-------- Data extract --------

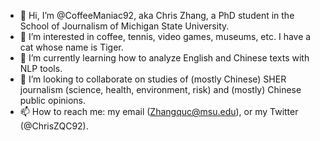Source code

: - 👋 Hi, I’m @CoffeeManiac92, aka Chris Zhang, a PhD student in the School of Journalism of Michigan State University.
- 👀 I’m interested in coffee, tennis, video games, museums, etc. I have a cat whose name is Tiger.
- 🌱 I’m currently learning how to analyze English and Chinese texts with NLP tools.
- 💞️ I’m looking to collaborate on studies of (mostly Chinese) SHER journalism (science, health, environment, risk) and (mostly) Chinese public opinions.
- 📫 How to reach me: my email (Zhangquc@msu.edu), or my Twitter (@ChrisZQC92).

<!---
CoffeeManiac92/CoffeeManiac92 is a ✨ special ✨ repository because its `README.md` (this file) appears on your GitHub profile.
You can click the Preview link to take a look at your changes.
--->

--------

__Problem details__
Work out how many lines of the preceding data contain the word "Chinese". Reply with that number only.

__Your solution__
2